1. One-shot Case Study. In this design there is almost complete absence of control over (or at least a determination of) extraneous variables that might account for the findings. Since there is no pre-test and no comparison group, inferences that X had an effect are based upon a comparison between the one case studied and other cases observed and remembered. That is, a causal inference (that X has an effect on the dependent variables observed) is based on general expectations of what the data would have been had X not occurred.

X O

2. One Group Pre-test Post-test. One group is exposed to the presence of X or a change in X and is measured before and after this has occurred. The design at least enables you to compare the dependent variable(s) before and after X. However, the absence of a comparison group (e.g., in design 4) or the absence of a series of changes in the independent variable(s) (e.g., introducing and then removing an intervention several times [in design 8]), means that one cannot rule out plausible rival hypotheses (explanations) for differences between pre- and post-test (e.g., maturation).

O1 X O2

3. Static-group Comparison. One group is exposed to X and is compared with another group which is not exposed to X. However, the absence of a pre-test means that one cannot determine whether the groups were equivalent with respect to the dependent variable(s) or other extraneous variables.

X O1

O2

B. True Experimental Designs

These designs provide formal means (pre-tests and/or comparison groups created by random allocation) for handling many of the extraneous variables that weaken internal and external validity.
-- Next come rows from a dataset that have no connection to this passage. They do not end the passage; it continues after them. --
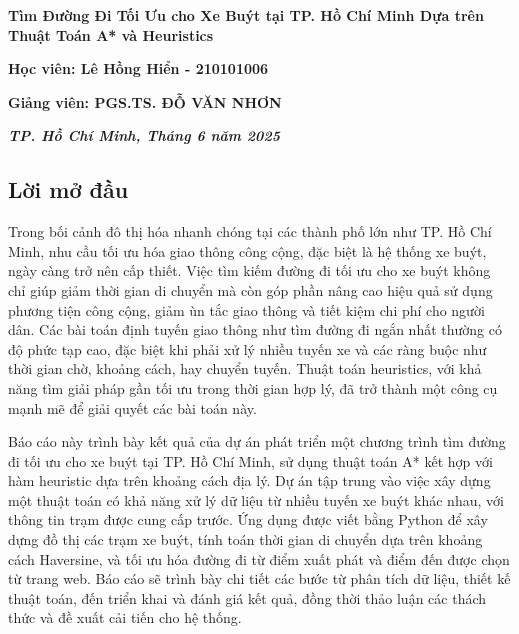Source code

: \documentclass[a4paper,12pt]{article}
\begin{document}
\begin{titlepage}
\begin{center}
        {\huge\bfseries Tìm Đường Đi Tối Ưu cho Xe Buýt tại TP. Hồ Chí Minh Dựa trên Thuật Toán A* và Heuristics \par}
        
        \vspace{2cm}
        {\bfseries\large Học viên: Lê Hồng Hiển - 210101006 \par}
        \vspace{0.5cm}
        {\bfseries\large Giảng viên: PGS.TS. ĐỖ VĂN NHƠN \par}
        \vspace{4cm}
        {\bfseries\itshape\large TP. Hồ Chí Minh, Tháng 6 năm 2025 \par}
    \end{center}
    \restoregeometry
\end{titlepage}

\newpage
\begin{center}
\section*{Lời mở đầu}
\end{center}
Trong bối cảnh đô thị hóa nhanh chóng tại các thành phố lớn như TP. Hồ Chí Minh, nhu cầu tối ưu hóa giao thông công cộng, đặc biệt là hệ thống xe buýt, ngày càng trở nên cấp thiết. Việc tìm kiếm đường đi tối ưu cho xe buýt không chỉ giúp giảm thời gian di chuyển mà còn góp phần nâng cao hiệu quả sử dụng phương tiện công cộng, giảm ùn tắc giao thông và tiết kiệm chi phí cho người dân. Các bài toán định tuyến giao thông như tìm đường đi ngắn nhất thường có độ phức tạp cao, đặc biệt khi phải xử lý nhiều tuyến xe và các ràng buộc như thời gian chờ, khoảng cách, hay chuyển tuyến. Thuật toán heuristics, với khả năng tìm giải pháp gần tối ưu trong thời gian hợp lý, đã trở thành một công cụ mạnh mẽ để giải quyết các bài toán này.

Báo cáo này trình bày kết quả của dự án phát triển một chương trình tìm đường đi tối ưu cho xe buýt tại TP. Hồ Chí Minh, sử dụng thuật toán A* kết hợp với hàm heuristic dựa trên khoảng cách địa lý. Dự án tập trung vào việc xây dựng một thuật toán có khả năng xử lý dữ liệu từ nhiều tuyến xe buýt khác nhau, với thông tin trạm được cung cấp trước. Ứng dụng được viết bằng Python để xây dựng đồ thị các trạm xe buýt, tính toán thời gian di chuyển dựa trên khoảng cách Haversine, và tối ưu hóa đường đi từ điểm xuất phát và điểm đến được chọn từ trang web. Báo cáo sẽ trình bày chi tiết các bước từ phân tích dữ liệu, thiết kế thuật toán, đến triển khai và đánh giá kết quả, đồng thời thảo luận các thách thức và đề xuất cải tiến cho hệ thống.
\end{document}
4. Pre-test, Post-test, Experiment-group, Control-group Design. This is the classic design. It allows comparisons within and between groups that are as similar as randomization can make them. Note that the design is such that Mills' Method of Difference can be used to infer a causal relationship between X and changes in dependent variables from pre- to post-test, and differences between E and C groups at the post-test.

R O1 X O2

R O3 O4

Note, however, that the pre-tests weaken external validity. That is, groups outside of the experimental situation may not normally be pre-tested.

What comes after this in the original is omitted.